Leram também o currículo não médico. Por vezes procuraram desesperadamente nos comentários pessoais, na nota final ou na dedicatória, nas informações dos directores de Serviço os restos de afirmação pessoal, escassos sinais de vida própria que subsistem após 12 anos de exercício de conformidade com o modelo médico mais apreciado. Quando Cem por Cento escreveu na pg. II (Dedicatória) Ao Martim pelo Amor percebeu-se que ela não agradece o amor particular do Martim, ou seja lá o que for que o Martim lhe dedicou. Ela agradece ao Martim pelo Amor. Como se agradece aos pais pela Vida, a Deus pela Fé ou às motas de alta cilindrada pela ilusão de velocidade. O importante está nela. O Amor é um parque temático a que se vai, entre a Disneylandia e o resort da República Dominicana, o mestrado e a especialidade, o rasganço e o primeiro filho. O Martim é o propiciador desse estado de alma a que a interna acedeu, ou, teve o privilégio de experienciar.
O júri desfia as críticas esperadas. Se o relatório é pormenorizado há sempre um elemento do júri a declará-lo excessivo e a lembrar as três páginas com que os médicos da Eurolândia Central concorrem a um lugar num serviço. Mas um curriculum curto é depreciado e o interrogatório centra-se sobre pormenores organizativos dos Serviços “sem os quais a inteligibilidade do percurso do candidato se perde”.
O júri não é homogéneo: Um dos membros é tão frágil que tem de molhar os lábios entre duas perguntas e treme ao pensar que o candidato não está em condições de responder com profundidade. Outro interroga sobre os temas que leu nos últimos dias. Outro ainda fala para o presidente do Júri e para os assistentes. Cem por Cento entrou a matar. É pequena, tem um penteado que lembra a corte de Luís XIV e responde com pequenas frases certeiras.
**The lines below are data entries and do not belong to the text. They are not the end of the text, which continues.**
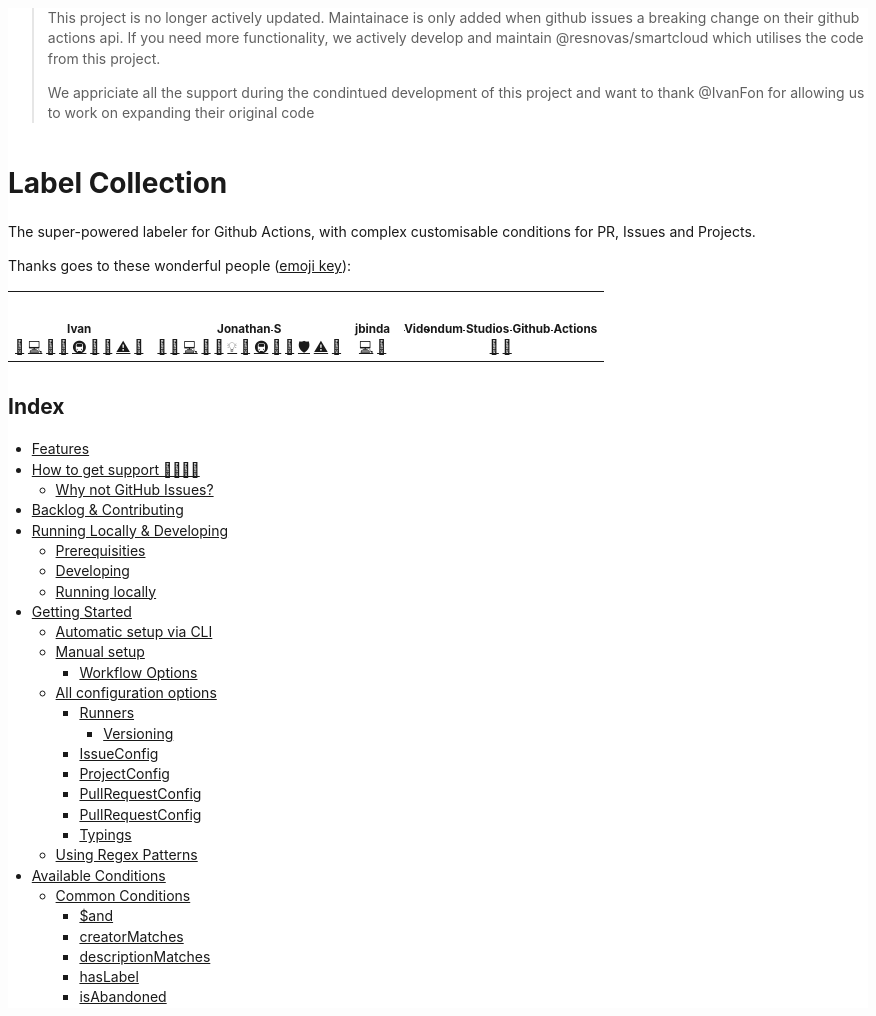

> This project is no longer actively updated. Maintainace is only added when github issues a breaking change on their github actions api. If you need more functionality, we actively develop and maintain @resnovas/smartcloud which utilises the code from this project.
>
> We appriciate all the support during the condintued development of this project and want to thank @IvanFon for allowing us to work on expanding their original code

# Label Collection

The super-powered labeler for Github Actions, with complex customisable conditions for PR, Issues and Projects.

Thanks goes to these wonderful people ([emoji key](https://allcontributors.org/docs/en/emoji-key)):




<table>
  <tbody>
    <tr>
      <td align="center"><a href="https://github.com/IvanFon"><img src="https://avatars.githubusercontent.com/u/1174413?v=4?s=100" width="100px;" alt=""/><br /><sub><b>Ivan</b></sub></a><br /><a href="https://github.com/Resnovas/smartcloud/issues?q=author%3AIvanFon" title="Bug reports">🐛</a> <a href="https://github.com/Resnovas/smartcloud/commits?author=IvanFon" title="Code">💻</a> <a href="#ideas-IvanFon" title="Ideas, Planning, & Feedback">🤔</a> <a href="https://github.com/Resnovas/smartcloud/commits?author=IvanFon" title="Documentation">📖</a> <a href="#infra-IvanFon" title="Infrastructure (Hosting, Build-Tools, etc)">🚇</a> <a href="#maintenance-IvanFon" title="Maintenance">🚧</a> <a href="#projectManagement-IvanFon" title="Project Management">📆</a> <a href="https://github.com/Resnovas/smartcloud/commits?author=IvanFon" title="Tests">⚠️</a> <a href="#tool-IvanFon" title="Tools">🔧</a></td>
      <td align="center"><a href="https://keybase.io/TGTGamer"><img src="https://avatars.githubusercontent.com/u/11413796?v=4?s=100" width="100px;" alt=""/><br /><sub><b>Jonathan S</b></sub></a><br /><a href="#question-TGTGamer" title="Answering Questions">💬</a> <a href="https://github.com/Resnovas/smartcloud/issues?q=author%3ATGTGamer" title="Bug reports">🐛</a> <a href="https://github.com/Resnovas/smartcloud/commits?author=TGTGamer" title="Code">💻</a> <a href="#design-TGTGamer" title="Design">🎨</a> <a href="https://github.com/Resnovas/smartcloud/commits?author=TGTGamer" title="Documentation">📖</a> <a href="#example-TGTGamer" title="Examples">💡</a> <a href="#ideas-TGTGamer" title="Ideas, Planning, & Feedback">🤔</a> <a href="#infra-TGTGamer" title="Infrastructure (Hosting, Build-Tools, etc)">🚇</a> <a href="#maintenance-TGTGamer" title="Maintenance">🚧</a> <a href="#projectManagement-TGTGamer" title="Project Management">📆</a> <a href="#security-TGTGamer" title="Security">🛡️</a> <a href="https://github.com/Resnovas/smartcloud/commits?author=TGTGamer" title="Tests">⚠️</a> <a href="#tool-TGTGamer" title="Tools">🔧</a></td>
      <td align="center"><a href="https://github.com/jbinda"><img src="https://avatars.githubusercontent.com/u/21242757?v=4?s=100" width="100px;" alt=""/><br /><sub><b>jbinda</b></sub></a><br /><a href="https://github.com/Resnovas/smartcloud/commits?author=jbinda" title="Code">💻</a> <a href="#maintenance-jbinda" title="Maintenance">🚧</a></td>
      <td align="center"><a href="https://github.com/VidendumStudios"><img src="https://avatars.githubusercontent.com/u/68557851?v=4?s=100" width="100px;" alt=""/><br /><sub><b>Videndum Studios Github Actions</b></sub></a><br /><a href="#projectManagement-VidendumStudios" title="Project Management">📆</a> <a href="#tool-VidendumStudios" title="Tools">🔧</a></td>
    </tr>
  </tbody>
</table>




## Index



- [Features](#features)
- [How to get support 👨‍👩‍👧‍👦](#how-to-get-support-%F0%9F%91%A8%E2%80%8D%F0%9F%91%A9%E2%80%8D%F0%9F%91%A7%E2%80%8D%F0%9F%91%A6)
  - [Why not GitHub Issues?](#why-not-github-issues)
- [Backlog & Contributing](#backlog--contributing)
- [Running Locally & Developing](#running-locally--developing)
  - [Prerequisities](#prerequisities)
  - [Developing](#developing)
  - [Running locally](#running-locally)
- [Getting Started](#getting-started)
  - [Automatic setup via CLI](#automatic-setup-via-cli)
  - [Manual setup](#manual-setup)
    - [Workflow Options](#workflow-options)
  - [All configuration options](#all-configuration-options)
    - [Runners](#runners)
      - [Versioning](#versioning)
    - [IssueConfig](#issueconfig)
    - [ProjectConfig](#projectconfig)
    - [PullRequestConfig](#pullrequestconfig)
    - [PullRequestConfig](#pullrequestconfig-1)
    - [Typings](#typings)
  - [Using Regex Patterns](#using-regex-patterns)
- [Available Conditions](#available-conditions)
  - [Common Conditions](#common-conditions)
    - [\$and](#and)
    - [creatorMatches](#creatormatches)
    - [descriptionMatches](#descriptionmatches)
    - [hasLabel](#haslabel)
    - [isAbandoned](#isabandoned)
No início do interrogatório não impressiona. Mas a maneira rápida com que constrói os raciocínios, concentra nela a atenção do membro do júri que fala para a audiência. Perfect construiu a sua reputação através do entusiasmo. Tem um sorriso contagiante e mexe-se com a segurança inocente que as meninas ganham ao sair da infância. Quando a vemos, o cortex visual associativo dispara a ilusão dos milagres: e acreditamos que os vapores da doença serão vencidos. São Paulo tem uma cara incompleta, ainda mal definida e uma grande margem de progressão. Olhos Pretos é misteriosa. O filho do professor Barjona vem de gravata. São o futuro da Medicina. Estiveram a estudar durante os anos doirados da faculdade, enquanto os outros se divertiam nos convívios. Não viram os filmes que queriam, falharam os concertos, leram só apontamentos, resumos. Hoje podem trabalhar uma noite inteira e de manhã passar o serviço e continuar a trabalhar, a fazer consultas e a assistir a uma sessão clínica. Lêem e apresentam um artigo de um dia para o outro. Fazem resumos clínicos preciosos. Estão sempre disponíveis para observar mais um doente, substituir um colega, fazer horas extraordinárias mal pagas, planos de contingência, trabalho nas ONGs, investigação, campos de férias de doentes crónicos. São os magníficos médicos do século XXI, o nosso maior legado, contrariando todas as expectativas pessimistas, unindo a tecnologia à decisão clínica, a compaixão à dureza.
O presidente do júri parece sonhar. Olha para Perfect e tratando-a pelo nome próprio, pergunta-lhe:
- O que espera de nós? Ao elaborar este relatório, ao submeter-se a estas provas, o que esperava de nós? Agora mesmo, respondendo a estas questões, o que espera de nós?